URS signed a contract for about $20 million. But the $600 million Reconstruction, Rehabilitation, Elevation and Mitigation program that it helped to run — which provides grants up to $150,000 — has come under fire from those it was intended to serve.
Applications were wrongly rejected, with a nonprofit advocacy group finding that 74 percent of those who appealed an RREM rejection were actually eligible. And at a hearing this week, Sandy victims complained of confusion and a nine-month wait for approved grant money. One man described the process as more stressful than when he was fighting in Afghanistan.
Christie officials have downplayed these problems, and an administration source says performance issues are not why URS's contract is ending 15 months early. A spokeswoman for the Department of Community Affairs described the situation as part of the normal course of business: URS was one of three RREM program managers, and the state decided two were enough to handle the job.
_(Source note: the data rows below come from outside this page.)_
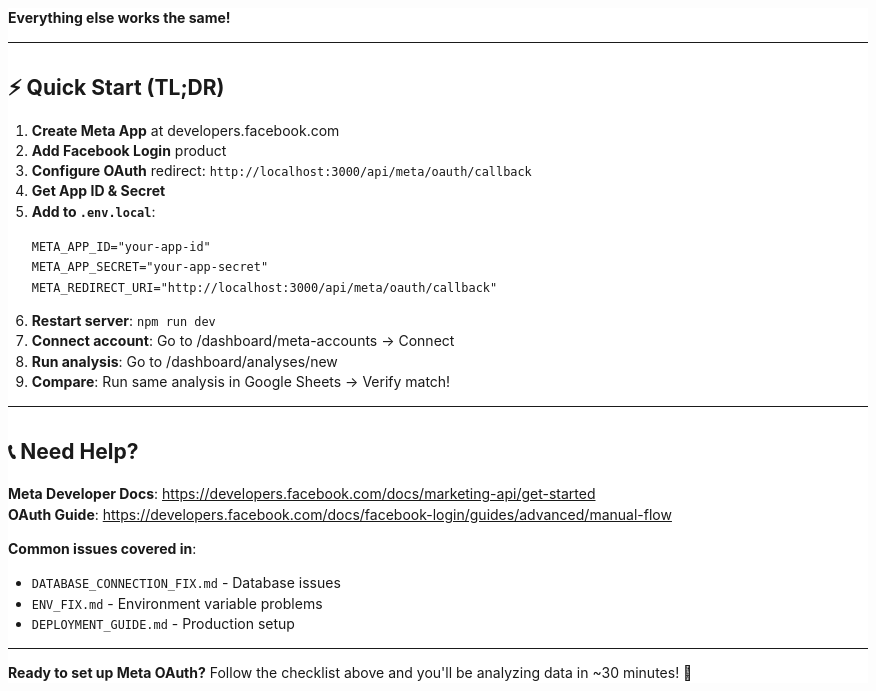 **Everything else works the same!**

---

## ⚡ Quick Start (TL;DR)

1. **Create Meta App** at developers.facebook.com
2. **Add Facebook Login** product
3. **Configure OAuth** redirect: `http://localhost:3000/api/meta/oauth/callback`
4. **Get App ID & Secret**
5. **Add to `.env.local`**:
   ```env
   META_APP_ID="your-app-id"
   META_APP_SECRET="your-app-secret"
   META_REDIRECT_URI="http://localhost:3000/api/meta/oauth/callback"
   ```
6. **Restart server**: `npm run dev`
7. **Connect account**: Go to /dashboard/meta-accounts → Connect
8. **Run analysis**: Go to /dashboard/analyses/new
9. **Compare**: Run same analysis in Google Sheets → Verify match!

---

## 📞 Need Help?

**Meta Developer Docs**: https://developers.facebook.com/docs/marketing-api/get-started  
**OAuth Guide**: https://developers.facebook.com/docs/facebook-login/guides/advanced/manual-flow

**Common issues covered in**:
- `DATABASE_CONNECTION_FIX.md` - Database issues
- `ENV_FIX.md` - Environment variable problems
- `DEPLOYMENT_GUIDE.md` - Production setup

---

**Ready to set up Meta OAuth?** Follow the checklist above and you'll be analyzing data in ~30 minutes! 🚀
But the firing is reminiscent of the situation of HGI (or Hammerman & Gainer), the biggest Sandy contractor, which was secretly fired in December. The termination was uncovered in January by WNYC, but the Christie administration has yet to explain what went wrong or why the company got a $10.5 million settlement.
The URS representative in New Jersey referred questions to the company's spokesperson, who didn't return a call and email for comment.